**WORK REQUEST**
Copy out each line of the data that holds the word "número".

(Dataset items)
=== Section Start ===
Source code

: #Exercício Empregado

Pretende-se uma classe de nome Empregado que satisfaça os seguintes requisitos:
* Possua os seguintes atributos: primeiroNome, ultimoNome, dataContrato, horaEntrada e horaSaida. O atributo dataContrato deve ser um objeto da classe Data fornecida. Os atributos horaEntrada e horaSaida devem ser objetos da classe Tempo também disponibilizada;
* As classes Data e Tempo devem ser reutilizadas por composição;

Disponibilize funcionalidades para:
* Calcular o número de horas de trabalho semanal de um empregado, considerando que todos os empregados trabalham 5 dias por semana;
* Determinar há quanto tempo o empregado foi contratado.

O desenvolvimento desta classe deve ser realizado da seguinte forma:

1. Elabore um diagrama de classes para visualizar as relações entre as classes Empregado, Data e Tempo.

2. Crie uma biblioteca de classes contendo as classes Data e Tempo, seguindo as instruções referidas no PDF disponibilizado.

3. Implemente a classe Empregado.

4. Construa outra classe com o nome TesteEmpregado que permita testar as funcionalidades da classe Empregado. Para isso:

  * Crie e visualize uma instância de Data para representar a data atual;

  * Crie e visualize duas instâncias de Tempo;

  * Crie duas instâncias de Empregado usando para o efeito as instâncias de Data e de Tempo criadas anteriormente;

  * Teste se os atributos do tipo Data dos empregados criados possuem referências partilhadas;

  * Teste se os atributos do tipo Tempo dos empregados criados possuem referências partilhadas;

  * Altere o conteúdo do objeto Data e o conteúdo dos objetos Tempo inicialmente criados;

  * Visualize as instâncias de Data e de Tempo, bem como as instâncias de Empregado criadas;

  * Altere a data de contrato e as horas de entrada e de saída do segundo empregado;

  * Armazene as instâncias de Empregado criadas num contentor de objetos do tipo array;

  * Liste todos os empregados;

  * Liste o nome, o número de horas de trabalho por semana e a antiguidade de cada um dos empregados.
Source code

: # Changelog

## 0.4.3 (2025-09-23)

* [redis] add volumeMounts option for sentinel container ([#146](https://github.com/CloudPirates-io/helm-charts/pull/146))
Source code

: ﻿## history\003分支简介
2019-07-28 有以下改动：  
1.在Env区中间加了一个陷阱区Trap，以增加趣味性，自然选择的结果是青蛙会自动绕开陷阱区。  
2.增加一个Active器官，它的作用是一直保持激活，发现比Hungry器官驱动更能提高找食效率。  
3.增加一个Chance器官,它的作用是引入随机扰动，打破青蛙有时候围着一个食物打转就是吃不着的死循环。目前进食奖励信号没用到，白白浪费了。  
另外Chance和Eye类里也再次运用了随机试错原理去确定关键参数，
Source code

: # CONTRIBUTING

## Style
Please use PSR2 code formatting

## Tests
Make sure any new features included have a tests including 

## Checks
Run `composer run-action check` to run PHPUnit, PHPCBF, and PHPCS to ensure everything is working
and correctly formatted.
=== Section End ===
**EXERCISE OUTPUT**
* Calcular o número de horas de trabalho semanal de um empregado, considerando que todos os empregados trabalham 5 dias por semana;
  * Liste o nome, o número de horas de trabalho por semana e a antiguidade de cada um dos empregados.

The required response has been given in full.